知的財産立国ねえ

http://www.m-sugaya.com/blog/
漫画原稿を守る会」顛末記を連載のすがやみつるblogだが、騒動よりもマンガ原稿の位置づけの話が興味深い。考えてみると、マンガは特殊な媒体だ。大量に複製されることを前提とした絵。漫画原稿に財産権があること、しかし製版フィルムがあると複製(再出版)できるので紛失に対して財産的損害が認められないこと、一方で美術品的価値も認められること、などなど。
しかし考えてみると、小説原稿などは文字の配列であるデータが大切なのであって、原稿そのものは美術品というか骨董品的価値があるだけで、複製のもととなる版としての価値は、今ではないんじゃなかろうか。古本屋で額に入れて生原稿を飾ってあるのをみるが、あれは美術品としての扱いのようだ。
技術が進歩することによっても、原稿の価値は変動するように思う。元の原稿から活字をひとつずつ拾っていた時代には、小説原稿も版として重要だったんだろうか。マンガ原稿については、フィルム製版とかスキャニングとかその辺の進歩で版としての価値が短期間に激変しているように読める。

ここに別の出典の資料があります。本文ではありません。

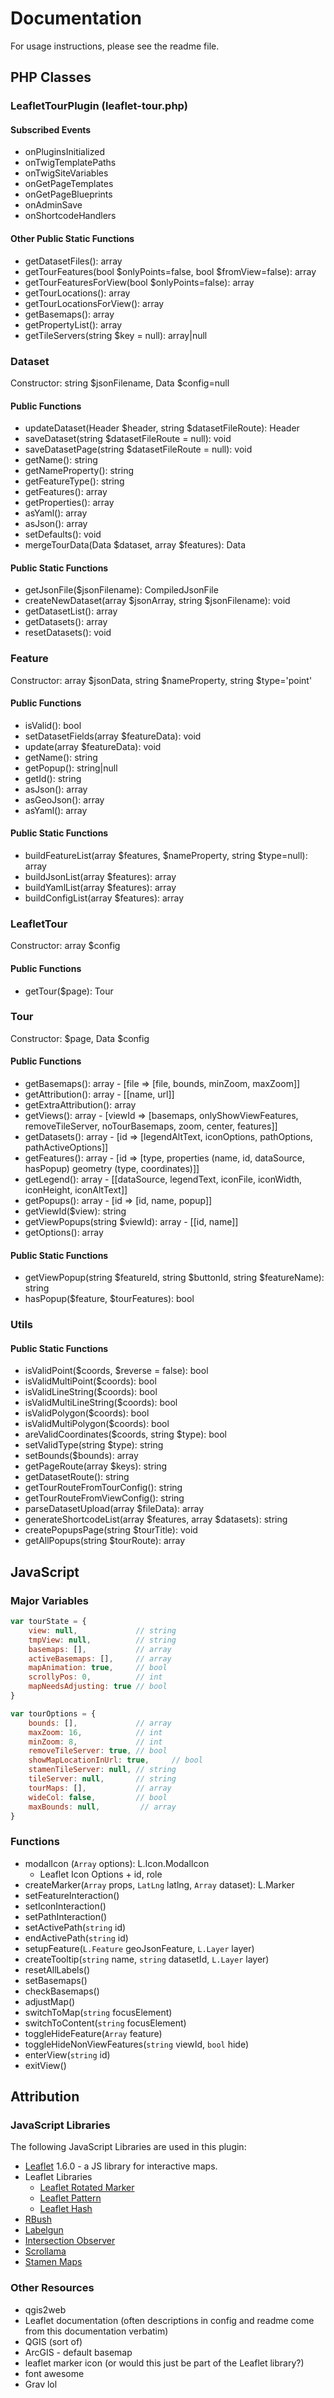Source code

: # Documentation

For usage instructions, please see the readme file.

## PHP Classes

### LeafletTourPlugin (leaflet-tour.php)

#### Subscribed Events

- onPluginsInitialized
- onTwigTemplatePaths
- onTwigSiteVariables
- onGetPageTemplates
- onGetPageBlueprints
- onAdminSave
- onShortcodeHandlers

#### Other Public Static Functions

- getDatasetFiles(): array
- getTourFeatures(bool $onlyPoints=false, bool $fromView=false): array
- getTourFeaturesForView(bool $onlyPoints=false): array
- getTourLocations(): array
- getTourLocationsForView(): array
- getBasemaps(): array
- getPropertyList(): array
- getTileServers(string $key = null): array|null

### Dataset

Constructor: string $jsonFilename, Data $config=null

#### Public Functions

- updateDataset(Header $header, string $datasetFileRoute): Header
- saveDataset(string $datasetFileRoute = null): void
- saveDatasetPage(string $datasetFileRoute = null): void
- getName(): string
- getNameProperty(): string
- getFeatureType(): string
- getFeatures(): array
- getProperties(): array
- asYaml(): array
- asJson(): array
- setDefaults(): void
- mergeTourData(Data $dataset, array $features): Data

#### Public Static Functions

- getJsonFile($jsonFilename): CompiledJsonFile
- createNewDataset(array $jsonArray, string $jsonFilename): void
- getDatasetList(): array
- getDatasets(): array
- resetDatasets(): void

### Feature

Constructor: array $jsonData, string $nameProperty, string $type='point'

#### Public Functions

- isValid(): bool
- setDatasetFields(array $featureData): void
- update(array $featureData): void
- getName(): string
- getPopup(): string|null
- getId(): string
- asJson(): array
- asGeoJson(): array
- asYaml(): array

#### Public Static Functions

- buildFeatureList(array $features, $nameProperty, string $type=null): array
- buildJsonList(array $features): array
- buildYamlList(array $features): array
- buildConfigList(array $features): array

### LeafletTour

Constructor: array $config

#### Public Functions

- getTour($page): Tour

### Tour

Constructor: $page, Data $config

#### Public Functions

- getBasemaps(): array - [file => [file, bounds, minZoom, maxZoom]]
- getAttribution(): array - [[name, url]]
- getExtraAttribution(): array
- getViews(): array - [viewId => [basemaps, onlyShowViewFeatures, removeTileServer, noTourBasemaps, zoom, center, features]]
- getDatasets(): array - [id => [legendAltText, iconOptions, pathOptions, pathActiveOptions]]
- getFeatures(): array - [id => [type, properties (name, id, dataSource, hasPopup) geometry (type, coordinates)]]
- getLegend(): array - [[dataSource, legendText, iconFile, iconWidth, iconHeight, iconAltText]]
- getPopups(): array - [id => [id, name, popup]]
- getViewId($view): string
- getViewPopups(string $viewId): array - [[id, name]]
- getOptions(): array

#### Public Static Functions

- getViewPopup(string $featureId, string $buttonId, string $featureName): string
- hasPopup($feature, $tourFeatures): bool

### Utils

#### Public Static Functions

- isValidPoint($coords, $reverse = false): bool
- isValidMultiPoint($coords): bool
- isValidLineString($coords): bool
- isValidMultiLineString($coords): bool
- isValidPolygon($coords): bool
- isValidMultiPolygon($coords): bool
- areValidCoordinates($coords, string $type): bool
- setValidType(string $type): string
- setBounds($bounds): array
- getPageRoute(array $keys): string
- getDatasetRoute(): string
- getTourRouteFromTourConfig(): string
- getTourRouteFromViewConfig(): string
- parseDatasetUpload(array $fileData): array
- generateShortcodeList(array $features, array $datasets): string
- createPopupsPage(string $tourTitle): void
- getAllPopups(string $tourRoute): array

## JavaScript

### Major Variables

```js
var tourState = {
    view: null,             // string
    tmpView: null,          // string
    basemaps: [],           // array
    activeBasemaps: [],     // array
    mapAnimation: true,     // bool
    scrollyPos: 0,          // int
    mapNeedsAdjusting: true // bool
}

var tourOptions = {
    bounds: [],             // array
    maxZoom: 16,            // int
    minZoom: 8,             // int
    removeTileServer: true, // bool
    showMapLocationInUrl: true,     // bool
    stamenTileServer: null, // string
    tileServer: null,       // string
    tourMaps: [],           // array
    wideCol: false,         // bool
    maxBounds: null,         // array
}
```

### Functions

- modalIcon (`Array` options): L.Icon.ModalIcon
    - Leaflet Icon Options + id, role
- createMarker(`Array` props, `LatLng` latlng, `Array` dataset): L.Marker
- setFeatureInteraction()
- setIconInteraction()
- setPathInteraction()
- setActivePath(`string` id)
- endActivePath(`string` id)
- setupFeature(`L.Feature` geoJsonFeature, `L.Layer` layer)
- createTooltip(`string` name, `string` datasetId, `L.Layer` layer)
- resetAllLabels()
- setBasemaps()
- checkBasemaps()
- adjustMap()
- switchToMap(`string` focusElement)
- switchToContent(`string` focusElement)
- toggleHideFeature(`Array` feature)
- toggleHideNonViewFeatures(`string` viewId, `bool` hide)
- enterView(`string` id)
- exitView()

## Attribution

### JavaScript Libraries

The following JavaScript Libraries are used in this plugin:

- [Leaflet](http://leafletjs.com) 1.6.0 - a JS library for interactive maps.
- Leaflet Libraries
    - [Leaflet Rotated Marker](https://github.com/bbecquet/Leaflet.RotatedMarker)
    - [Leaflet Pattern](https://github.com/teastman/Leaflet.pattern)
    - [Leaflet Hash](https://github.com/mlevans/leaflet-hash)
- [RBush](https://github.com/mourner/rbush)
- [Labelgun](https://github.com/Geovation/labelgun)
- [Intersection Observer](https://unpkg.com/intersection-observer@0.12.0/intersection-observer.js)
- [Scrollama](https://github.com/russellgoldenberg/scrollama)
- [Stamen Maps](http://maps.stamen.com)

### Other Resources

<!-- TODO: Fill out -->

- qgis2web
- Leaflet documentation (often descriptions in config and readme come from this documentation verbatim)
- QGIS (sort of)
- ArcGIS - default basemap
- leaflet marker icon (or would this just be part of the Leaflet library?)
- font awesome
- Grav lol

すがやblogは当然というか、貸与権推進の立場。しかし貸与権自身には洋盤*1輸入権と同様、娯楽として消費する消費者に制約的なものになりうるという。http://d.hatena.ne.jp/solar/20040518参照。
法律や権利については不勉強につき今のところ言うべきこともない。しかし一方で値段を言わずに発注をする編集者、絶版といいながら製版フィルムは保持している出版社、原稿がどれくらいの範囲の財産権を持つのかもあやふやな現状、など商取引として信じられないようなことが内部でまかり通る業界が、対世間で知財ビジネス強化に動いているって、ものすごく奇妙だ。
出版社がコンテンツ生成者からもコンテンツ消費者もから等しく搾取しているのかい、と思ってしまう。クリエイターへの敬意なしに知財ビジネスなんてできないと思うんだけど。買い手市場ってことなのかねえ。